■ **Goal of the exercise**
Give back exactly the lines from the start of the listing to the line containing "February 6, 2021*", inclusive, and nothing beyond them.

■ **Given information**
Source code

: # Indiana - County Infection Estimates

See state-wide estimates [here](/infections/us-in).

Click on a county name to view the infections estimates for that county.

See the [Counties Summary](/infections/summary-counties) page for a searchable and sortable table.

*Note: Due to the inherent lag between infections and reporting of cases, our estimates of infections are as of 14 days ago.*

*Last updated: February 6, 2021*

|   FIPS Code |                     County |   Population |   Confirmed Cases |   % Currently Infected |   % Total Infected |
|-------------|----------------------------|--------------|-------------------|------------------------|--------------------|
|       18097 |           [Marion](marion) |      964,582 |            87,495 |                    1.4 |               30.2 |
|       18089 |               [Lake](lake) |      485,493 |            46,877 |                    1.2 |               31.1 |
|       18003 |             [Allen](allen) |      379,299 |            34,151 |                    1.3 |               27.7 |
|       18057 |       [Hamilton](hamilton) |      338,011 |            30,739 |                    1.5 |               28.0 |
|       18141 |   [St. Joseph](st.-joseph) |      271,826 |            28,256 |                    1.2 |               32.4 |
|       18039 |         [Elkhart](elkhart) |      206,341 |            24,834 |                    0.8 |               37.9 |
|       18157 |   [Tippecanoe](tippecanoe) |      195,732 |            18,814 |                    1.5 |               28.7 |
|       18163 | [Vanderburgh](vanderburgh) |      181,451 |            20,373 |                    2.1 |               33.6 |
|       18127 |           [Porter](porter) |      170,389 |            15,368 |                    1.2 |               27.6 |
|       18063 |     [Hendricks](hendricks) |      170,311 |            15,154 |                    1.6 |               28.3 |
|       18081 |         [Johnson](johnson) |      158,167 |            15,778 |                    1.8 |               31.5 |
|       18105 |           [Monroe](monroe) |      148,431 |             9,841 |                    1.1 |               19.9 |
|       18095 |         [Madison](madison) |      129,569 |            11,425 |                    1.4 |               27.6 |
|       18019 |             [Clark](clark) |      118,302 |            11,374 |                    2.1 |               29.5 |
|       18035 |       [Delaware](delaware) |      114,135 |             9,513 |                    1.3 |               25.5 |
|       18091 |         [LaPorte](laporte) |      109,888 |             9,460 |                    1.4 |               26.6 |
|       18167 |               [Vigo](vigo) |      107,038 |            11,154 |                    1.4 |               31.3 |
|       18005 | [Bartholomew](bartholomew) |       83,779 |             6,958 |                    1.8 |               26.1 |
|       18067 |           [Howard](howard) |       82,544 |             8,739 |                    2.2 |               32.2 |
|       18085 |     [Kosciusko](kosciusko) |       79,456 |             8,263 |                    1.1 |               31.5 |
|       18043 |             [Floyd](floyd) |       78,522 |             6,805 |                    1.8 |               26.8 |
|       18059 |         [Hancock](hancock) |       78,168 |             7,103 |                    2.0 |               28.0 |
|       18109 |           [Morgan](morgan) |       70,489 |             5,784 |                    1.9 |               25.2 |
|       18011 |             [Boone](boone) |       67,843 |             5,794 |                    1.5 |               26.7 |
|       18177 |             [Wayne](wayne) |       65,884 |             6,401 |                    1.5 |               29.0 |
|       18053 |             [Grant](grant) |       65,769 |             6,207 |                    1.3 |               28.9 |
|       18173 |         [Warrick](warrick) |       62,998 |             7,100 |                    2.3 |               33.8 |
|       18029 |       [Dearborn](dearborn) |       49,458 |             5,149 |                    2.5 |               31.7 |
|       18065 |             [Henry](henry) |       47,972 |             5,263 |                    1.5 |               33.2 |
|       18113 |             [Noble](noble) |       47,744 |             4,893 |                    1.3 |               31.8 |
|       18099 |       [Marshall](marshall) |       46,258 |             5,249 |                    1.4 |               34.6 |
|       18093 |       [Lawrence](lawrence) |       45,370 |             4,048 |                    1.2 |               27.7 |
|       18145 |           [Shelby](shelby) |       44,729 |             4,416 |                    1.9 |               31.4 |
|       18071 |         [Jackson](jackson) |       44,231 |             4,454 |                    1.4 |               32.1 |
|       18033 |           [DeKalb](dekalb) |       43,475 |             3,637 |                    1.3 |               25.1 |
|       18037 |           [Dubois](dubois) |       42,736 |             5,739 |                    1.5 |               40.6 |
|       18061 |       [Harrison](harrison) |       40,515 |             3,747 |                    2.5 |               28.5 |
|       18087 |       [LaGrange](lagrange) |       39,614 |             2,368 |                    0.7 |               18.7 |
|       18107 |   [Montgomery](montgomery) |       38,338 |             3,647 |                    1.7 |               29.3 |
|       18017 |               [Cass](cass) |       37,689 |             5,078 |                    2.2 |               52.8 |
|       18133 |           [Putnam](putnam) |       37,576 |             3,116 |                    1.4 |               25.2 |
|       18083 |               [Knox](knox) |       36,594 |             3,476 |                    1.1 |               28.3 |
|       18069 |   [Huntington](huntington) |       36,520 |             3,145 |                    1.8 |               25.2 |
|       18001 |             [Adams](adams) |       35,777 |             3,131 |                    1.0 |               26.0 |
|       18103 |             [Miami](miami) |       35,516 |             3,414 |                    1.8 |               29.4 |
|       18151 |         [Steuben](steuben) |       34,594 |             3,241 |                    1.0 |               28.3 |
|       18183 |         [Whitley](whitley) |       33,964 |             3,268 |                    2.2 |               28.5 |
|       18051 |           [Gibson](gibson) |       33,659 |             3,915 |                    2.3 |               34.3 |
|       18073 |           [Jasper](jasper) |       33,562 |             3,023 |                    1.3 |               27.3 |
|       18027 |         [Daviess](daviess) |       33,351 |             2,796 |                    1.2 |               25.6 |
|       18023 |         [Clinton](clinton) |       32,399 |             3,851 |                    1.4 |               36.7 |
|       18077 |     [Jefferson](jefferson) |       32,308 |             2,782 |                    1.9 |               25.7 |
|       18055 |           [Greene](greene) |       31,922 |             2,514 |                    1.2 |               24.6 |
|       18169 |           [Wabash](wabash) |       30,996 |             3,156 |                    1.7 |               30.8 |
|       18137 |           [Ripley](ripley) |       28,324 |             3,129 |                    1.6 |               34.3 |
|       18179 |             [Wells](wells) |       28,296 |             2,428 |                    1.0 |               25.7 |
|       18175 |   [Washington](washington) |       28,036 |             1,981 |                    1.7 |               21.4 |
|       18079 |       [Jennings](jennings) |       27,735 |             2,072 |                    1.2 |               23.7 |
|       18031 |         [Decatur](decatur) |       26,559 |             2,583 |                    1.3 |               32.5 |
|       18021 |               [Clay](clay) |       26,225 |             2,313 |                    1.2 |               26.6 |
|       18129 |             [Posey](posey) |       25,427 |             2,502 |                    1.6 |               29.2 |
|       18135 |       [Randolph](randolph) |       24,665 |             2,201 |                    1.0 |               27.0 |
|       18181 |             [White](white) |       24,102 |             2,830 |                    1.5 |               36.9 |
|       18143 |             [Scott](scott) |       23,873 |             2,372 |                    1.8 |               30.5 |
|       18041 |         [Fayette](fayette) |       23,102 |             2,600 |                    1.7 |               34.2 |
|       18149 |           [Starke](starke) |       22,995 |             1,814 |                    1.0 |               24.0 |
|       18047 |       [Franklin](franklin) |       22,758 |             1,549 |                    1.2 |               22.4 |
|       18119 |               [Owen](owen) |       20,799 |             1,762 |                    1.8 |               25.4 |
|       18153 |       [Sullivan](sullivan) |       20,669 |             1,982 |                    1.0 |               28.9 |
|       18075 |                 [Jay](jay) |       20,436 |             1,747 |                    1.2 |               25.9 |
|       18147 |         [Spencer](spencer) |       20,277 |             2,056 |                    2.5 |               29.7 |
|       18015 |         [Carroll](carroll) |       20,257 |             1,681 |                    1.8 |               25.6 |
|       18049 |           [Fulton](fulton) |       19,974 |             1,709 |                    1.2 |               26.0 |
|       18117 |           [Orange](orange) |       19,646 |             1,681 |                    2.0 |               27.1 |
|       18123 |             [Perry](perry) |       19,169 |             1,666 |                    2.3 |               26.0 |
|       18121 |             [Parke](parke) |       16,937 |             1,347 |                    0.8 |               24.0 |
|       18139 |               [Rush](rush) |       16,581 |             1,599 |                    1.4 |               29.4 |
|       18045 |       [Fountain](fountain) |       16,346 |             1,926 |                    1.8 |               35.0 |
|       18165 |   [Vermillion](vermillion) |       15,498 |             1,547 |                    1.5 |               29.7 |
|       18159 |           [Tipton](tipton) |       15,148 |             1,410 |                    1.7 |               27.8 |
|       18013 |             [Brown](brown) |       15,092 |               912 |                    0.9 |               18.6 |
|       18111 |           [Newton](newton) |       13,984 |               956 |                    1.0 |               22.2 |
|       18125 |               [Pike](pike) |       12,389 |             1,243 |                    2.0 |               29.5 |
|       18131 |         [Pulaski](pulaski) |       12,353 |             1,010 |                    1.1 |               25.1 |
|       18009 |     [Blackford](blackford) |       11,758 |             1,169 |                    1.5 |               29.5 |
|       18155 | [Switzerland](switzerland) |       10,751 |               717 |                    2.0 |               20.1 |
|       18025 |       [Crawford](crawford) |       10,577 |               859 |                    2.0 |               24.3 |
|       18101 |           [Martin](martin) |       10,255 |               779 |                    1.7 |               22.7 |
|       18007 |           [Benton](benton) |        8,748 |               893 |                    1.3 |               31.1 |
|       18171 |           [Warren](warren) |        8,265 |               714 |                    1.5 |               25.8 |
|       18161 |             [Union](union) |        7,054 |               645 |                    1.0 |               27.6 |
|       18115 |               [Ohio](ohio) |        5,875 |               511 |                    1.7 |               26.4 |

■ **Exercise response**
Source code

: # Indiana - County Infection Estimates

See state-wide estimates [here](/infections/us-in).

Click on a county name to view the infections estimates for that county.

See the [Counties Summary](/infections/summary-counties) page for a searchable and sortable table.

*Note: Due to the inherent lag between infections and reporting of cases, our estimates of infections are as of 14 days ago.*

*Last updated: February 6, 2021*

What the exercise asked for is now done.